旅情のブルトレ仕様車

 なぜにこれほどにボロ軽商用車が愛おしいのか。
 なぜに、このクルマはこれほど旅情を誘うのか。
 酒匂川大橋をてくてく走っているとき、鉄道橋を渡る列車を見て、ああ、と気がついた。
 ブルートレインなんだ。旧型のまるっこいブルートレイン。夜の高速道路を遠征先にむけてゆっくり走る夜行列車。


 思いたって、ホイルを換えた。元の無骨な鉄ホイールも捨てがたかったが、ブルトレの台車っぽいホイールにしてみようと思ったわけだ。

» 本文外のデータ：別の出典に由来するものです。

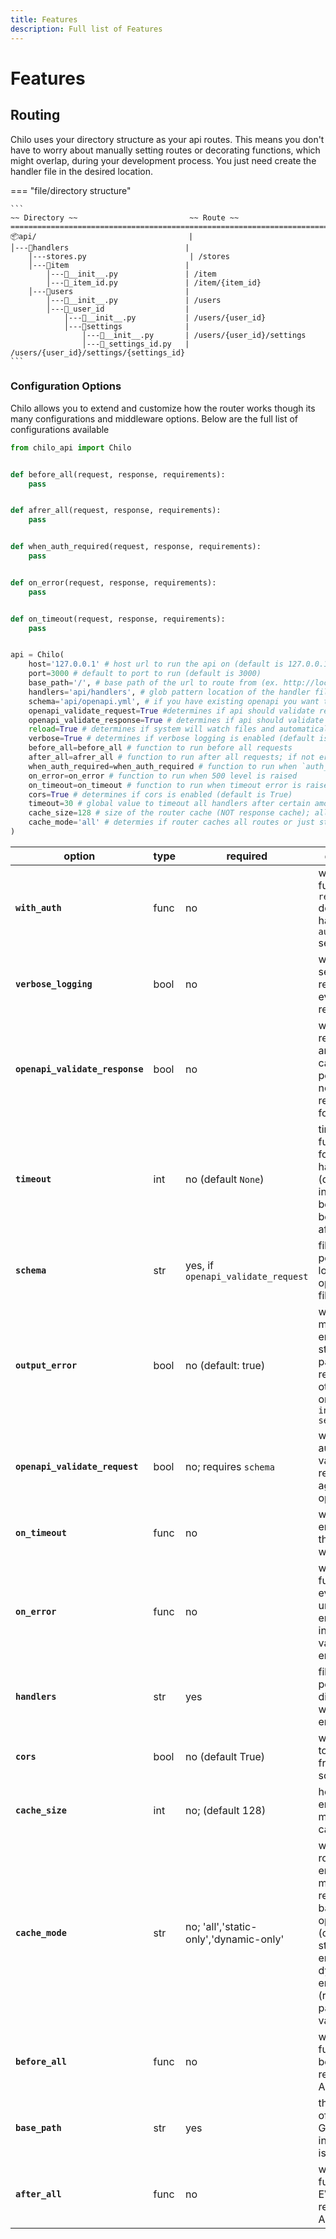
 ```yaml
---
title: Features
description: Full list of Features
---
```


# Features

## Routing

Chilo uses your directory structure as your api routes. This means you don't have to worry about manually setting routes or decorating
functions, which might overlap, during your development process. You just need create the handler file in the desired location.

=== "file/directory structure"

    ```
    ~~ Directory ~~                         ~~ Route ~~
    ==================================================================================
    📦api/                                  |          
    │---📂handlers                          |           
        │---stores.py                       | /stores    
        │---📂item                          |
            │---📜__init__.py               | /item
            │---📜_item_id.py               | /item/{item_id}
        │---📂users                         |
            │---📜__init__.py               | /users
            │---📂_user_id                  |
                │---📜__init__.py           | /users/{user_id}
                │---📂settings              |
                    │---📜__init__.py       | /users/{user_id}/settings
                    │---📜_settings_id.py   | /users/{user_id}/settings/{settings_id}
    ```

### Configuration Options

Chilo allows you to extend and customize how the router works though its many configurations and middleware options. Below are the full list of configurations available

```python
from chilo_api import Chilo


def before_all(request, response, requirements):
    pass


def afrer_all(request, response, requirements):
    pass


def when_auth_required(request, response, requirements):
    pass


def on_error(request, response, requirements):
    pass


def on_timeout(request, response, requirements):
    pass


api = Chilo(
    host='127.0.0.1' # host url to run the api on (default is 127.0.0.1)
    port=3000 # default to port to run (default is 3000)
    base_path='/', # base path of the url to route from (ex. http://locahost/{base_path}/your-endpoint)
    handlers='api/handlers', # glob pattern location of the handler files eligible for being a handler
    schema='api/openapi.yml', # if you have existing openapi you want to use for validations
    openapi_validate_request=True #determines if api should validate request against spece openapi spec (default is False)
    openapi_validate_response=True # determines if api should validate response against spece openapi spec (default is False)
    reload=True # determines if system will watch files and automatically reload (default is False)
    verbose=True # determines if verbose logging is enabled (default is False)
    before_all=before_all # function to run before all requests
    after_all=afrer_all # function to run after all requests; if not errors were detected
    when_auth_required=when_auth_required # function to run when `auth_required` is true on the endpoint requirements dectorator
    on_error=on_error # function to run when 500 level is raised
    on_timeout=on_timeout # function to run when timeout error is raised
    cors=True # determines if cors is enabled (default is True)
    timeout=30 # global value to timeout all handlers after certain amout of time (default is None)
    cache_size=128 # size of the router cache (NOT response cache); allows for faster routing (default is 128)
    cache_mode='all' # determies if router caches all routes or just static or dynamic routes (default is all)
)
```


| option                          | type | required                               | description                                                                                                                                       |
|---------------------------------|------|----------------------------------------|---------------------------------------------------------------------------------------------------------------------------------------------------|
| **`with_auth`**                 | func | no                                     | will call this function when `requirements` decorator have `auth_required` set to `True`                                                          |
| **`verbose_logging`**           | bool | no                                     | will log every setup, every request and every response                                                                                            |
| **`openapi_validate_response`** | bool | no                                     | will validate response of an endpoint, can effect performance, not recommended for production                                                     |
| **`timeout`**                   | int  | no (default `None`)                    | timeout functionality for main handler logic (does not indclude before, after, before_all, after_all)                                             |
| **`schema`**                    | str  | yes, if `openapi_validate_request`     | file path pointing to the location of the openapi.yml file                                                                                        |
| **`output_error`**              | bool | no (default: true)                     | will output more detailed error from stacktrace as part of api response; otherwise will only say `internal server error`                          |
| **`openapi_validate_request`**  | bool | no; requires `schema`                  | will automatically validate request against openapi.yml                                                                                           |
| **`on_timeout`**                | func | no                                     | when timout error is raised, this function will run                                                                                               |
| **`on_error`**                  | func | no                                     | will call this function on every unhandled error; not including validation errors                                                                 |
| **`handlers`**                  | str  | yes                                    | file path pointing to the directory where the endpoints are                                                                                       |
| **`cors`**                      | bool | no (default True)                      | will open cors to allow hitting from any source (`*`)                                                                                             |
| **`cache_size`**                | int  | no; (default 128)                      | how many endpoint modules to cache                                                                                                                |
| **`cache_mode`**                | str  | no; 'all','static-only','dynamic-only' | will cache route endpoint module (not response) based on option, all (default), static endpoints or dynamic endpoints (route with path variables) |
| **`before_all`**                | func | no                                     | will call this function before EVERY request to the API                                                                                           |
| **`base_path`**                 | str  | yes                                    | the base path of the API Gateway instance this is running on                                                                                      |
| **`after_all`**                 | func | no                                     | will call this function after EVERY request to the API                                                                                            |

 オートバイクでいうダイマグタイプがごつくて商用車には似合うかと思ったが、ブルトレっぽさを出すため、マルケタイプにした。自転車みたいな細いスポークが弱々しくてよい。ブロンズカラーは、ちょっと錆びた台車のイメージ。しかしこのホイール、ピレリのタイヤつきで1本1万ちょっとである。今までのがトラック用タイヤだったので、乗用車のタイヤの乗り心地のいいことにびっくりした。
 サイズは、とりうる選択肢のなかでいちばん小さい13インチ。ホイールは大きい方がクルマ的にはカッコいいのかもしれないが、ブルートレインなら車輪は目立ってはいけない。
 ステッカーチューンをシミュレートしたのが写真である。上野と札幌を結ぶブルートレイン「北斗星」の車両デザインを再現した。
 そして気がついた。
 そういえばこんなクルマ、昔乗ってたような。